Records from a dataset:
-.-.-

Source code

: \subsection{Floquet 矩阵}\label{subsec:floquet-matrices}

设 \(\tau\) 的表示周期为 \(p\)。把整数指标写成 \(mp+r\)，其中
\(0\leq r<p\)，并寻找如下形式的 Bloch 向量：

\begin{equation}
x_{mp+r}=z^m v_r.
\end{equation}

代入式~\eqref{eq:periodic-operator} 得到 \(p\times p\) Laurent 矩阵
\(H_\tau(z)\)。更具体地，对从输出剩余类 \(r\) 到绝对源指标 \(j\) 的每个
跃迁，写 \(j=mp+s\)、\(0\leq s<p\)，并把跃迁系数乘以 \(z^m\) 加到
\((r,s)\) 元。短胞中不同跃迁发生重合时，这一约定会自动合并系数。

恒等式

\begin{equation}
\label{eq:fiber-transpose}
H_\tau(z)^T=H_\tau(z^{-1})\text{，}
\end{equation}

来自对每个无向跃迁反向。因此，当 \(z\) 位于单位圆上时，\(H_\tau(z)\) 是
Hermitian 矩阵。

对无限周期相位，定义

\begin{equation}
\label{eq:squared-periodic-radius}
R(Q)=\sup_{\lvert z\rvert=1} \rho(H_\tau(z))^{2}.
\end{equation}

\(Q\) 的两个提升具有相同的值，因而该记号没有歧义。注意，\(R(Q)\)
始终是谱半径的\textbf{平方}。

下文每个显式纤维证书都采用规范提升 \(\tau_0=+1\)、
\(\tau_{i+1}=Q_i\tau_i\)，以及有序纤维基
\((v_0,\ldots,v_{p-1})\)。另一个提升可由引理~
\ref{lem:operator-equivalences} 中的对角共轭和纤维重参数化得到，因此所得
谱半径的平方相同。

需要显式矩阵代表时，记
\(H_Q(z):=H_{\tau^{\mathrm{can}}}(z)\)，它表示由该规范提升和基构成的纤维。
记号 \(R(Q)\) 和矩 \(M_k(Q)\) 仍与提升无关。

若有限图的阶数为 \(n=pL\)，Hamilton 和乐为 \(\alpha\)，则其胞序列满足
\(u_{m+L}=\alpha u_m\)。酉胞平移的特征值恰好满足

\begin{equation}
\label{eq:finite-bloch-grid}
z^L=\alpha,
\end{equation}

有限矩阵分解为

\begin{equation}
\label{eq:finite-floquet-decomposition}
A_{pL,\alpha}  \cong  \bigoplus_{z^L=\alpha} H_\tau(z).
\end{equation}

-.-.-

▶ WHAT THIS TASK INVOLVES
I need all of the records above retyped exactly, please.

▶ TASK RESULT
Source code

: \subsection{Floquet 矩阵}\label{subsec:floquet-matrices}

设 \(\tau\) 的表示周期为 \(p\)。把整数指标写成 \(mp+r\)，其中
\(0\leq r<p\)，并寻找如下形式的 Bloch 向量：

\begin{equation}
x_{mp+r}=z^m v_r.
\end{equation}

代入式~\eqref{eq:periodic-operator} 得到 \(p\times p\) Laurent 矩阵
\(H_\tau(z)\)。更具体地，对从输出剩余类 \(r\) 到绝对源指标 \(j\) 的每个
跃迁，写 \(j=mp+s\)、\(0\leq s<p\)，并把跃迁系数乘以 \(z^m\) 加到
\((r,s)\) 元。短胞中不同跃迁发生重合时，这一约定会自动合并系数。

恒等式

\begin{equation}
\label{eq:fiber-transpose}
H_\tau(z)^T=H_\tau(z^{-1})\text{，}
\end{equation}

来自对每个无向跃迁反向。因此，当 \(z\) 位于单位圆上时，\(H_\tau(z)\) 是
Hermitian 矩阵。

对无限周期相位，定义

\begin{equation}
\label{eq:squared-periodic-radius}
R(Q)=\sup_{\lvert z\rvert=1} \rho(H_\tau(z))^{2}.
\end{equation}

\(Q\) 的两个提升具有相同的值，因而该记号没有歧义。注意，\(R(Q)\)
始终是谱半径的\textbf{平方}。

下文每个显式纤维证书都采用规范提升 \(\tau_0=+1\)、
\(\tau_{i+1}=Q_i\tau_i\)，以及有序纤维基
\((v_0,\ldots,v_{p-1})\)。另一个提升可由引理~
\ref{lem:operator-equivalences} 中的对角共轭和纤维重参数化得到，因此所得
谱半径的平方相同。

需要显式矩阵代表时，记
\(H_Q(z):=H_{\tau^{\mathrm{can}}}(z)\)，它表示由该规范提升和基构成的纤维。
记号 \(R(Q)\) 和矩 \(M_k(Q)\) 仍与提升无关。

若有限图的阶数为 \(n=pL\)，Hamilton 和乐为 \(\alpha\)，则其胞序列满足
\(u_{m+L}=\alpha u_m\)。酉胞平移的特征值恰好满足

\begin{equation}
\label{eq:finite-bloch-grid}
z^L=\alpha,
\end{equation}

有限矩阵分解为

\begin{equation}
\label{eq:finite-floquet-decomposition}
A_{pL,\alpha}  \cong  \bigoplus_{z^L=\alpha} H_\tau(z).
\end{equation}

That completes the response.